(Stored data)
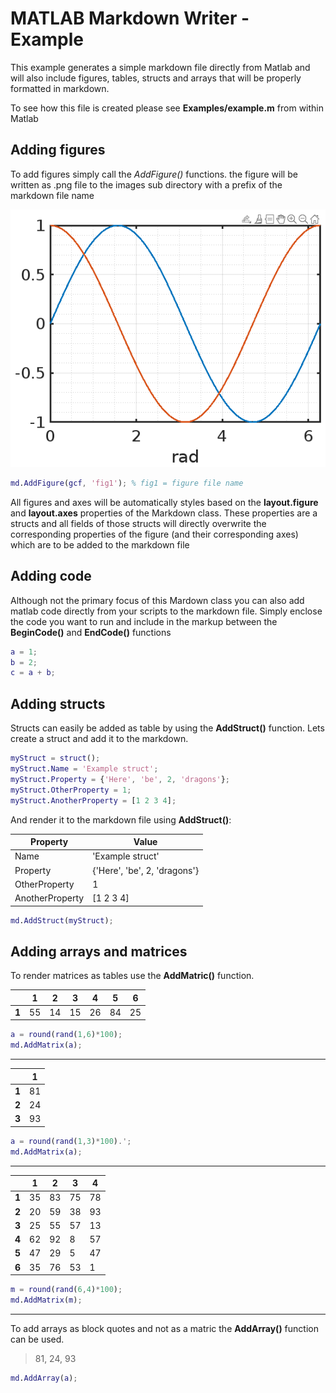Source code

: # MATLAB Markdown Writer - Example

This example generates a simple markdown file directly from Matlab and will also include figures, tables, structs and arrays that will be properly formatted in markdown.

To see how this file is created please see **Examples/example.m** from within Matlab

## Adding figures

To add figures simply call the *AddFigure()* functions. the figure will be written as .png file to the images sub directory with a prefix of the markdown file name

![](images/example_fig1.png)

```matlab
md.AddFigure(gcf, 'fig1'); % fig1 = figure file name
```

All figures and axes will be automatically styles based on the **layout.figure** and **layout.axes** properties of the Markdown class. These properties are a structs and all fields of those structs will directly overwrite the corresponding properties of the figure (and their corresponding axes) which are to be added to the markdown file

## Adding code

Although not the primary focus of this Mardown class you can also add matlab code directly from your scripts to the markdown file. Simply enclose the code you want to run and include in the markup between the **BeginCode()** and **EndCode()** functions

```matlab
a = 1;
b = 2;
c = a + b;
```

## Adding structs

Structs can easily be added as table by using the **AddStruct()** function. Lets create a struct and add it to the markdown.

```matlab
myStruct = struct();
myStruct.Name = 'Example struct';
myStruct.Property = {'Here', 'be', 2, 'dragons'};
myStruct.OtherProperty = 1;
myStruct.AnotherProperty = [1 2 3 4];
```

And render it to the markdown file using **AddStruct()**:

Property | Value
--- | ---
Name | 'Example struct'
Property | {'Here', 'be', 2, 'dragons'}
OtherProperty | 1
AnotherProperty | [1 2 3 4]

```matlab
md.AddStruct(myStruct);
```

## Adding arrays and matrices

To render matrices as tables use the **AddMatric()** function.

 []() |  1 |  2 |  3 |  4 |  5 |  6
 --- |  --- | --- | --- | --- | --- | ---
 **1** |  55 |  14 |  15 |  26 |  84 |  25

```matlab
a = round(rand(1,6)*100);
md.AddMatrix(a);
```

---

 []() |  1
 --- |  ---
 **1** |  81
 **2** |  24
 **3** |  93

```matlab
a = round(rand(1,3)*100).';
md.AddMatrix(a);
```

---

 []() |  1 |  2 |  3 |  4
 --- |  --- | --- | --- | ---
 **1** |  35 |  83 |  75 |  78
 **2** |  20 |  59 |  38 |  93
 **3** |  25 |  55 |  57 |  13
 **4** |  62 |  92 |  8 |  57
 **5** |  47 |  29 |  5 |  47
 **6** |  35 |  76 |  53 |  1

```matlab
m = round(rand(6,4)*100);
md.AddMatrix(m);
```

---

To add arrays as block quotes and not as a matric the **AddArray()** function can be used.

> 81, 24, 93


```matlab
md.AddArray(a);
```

= Goal of the exercise =
Among the entries above, find every line holding "tables" and copy it.

= Your solution =
This example generates a simple markdown file directly from Matlab and will also include figures, tables, structs and arrays that will be properly formatted in markdown.
To render matrices as tables use the **AddMatric()** function.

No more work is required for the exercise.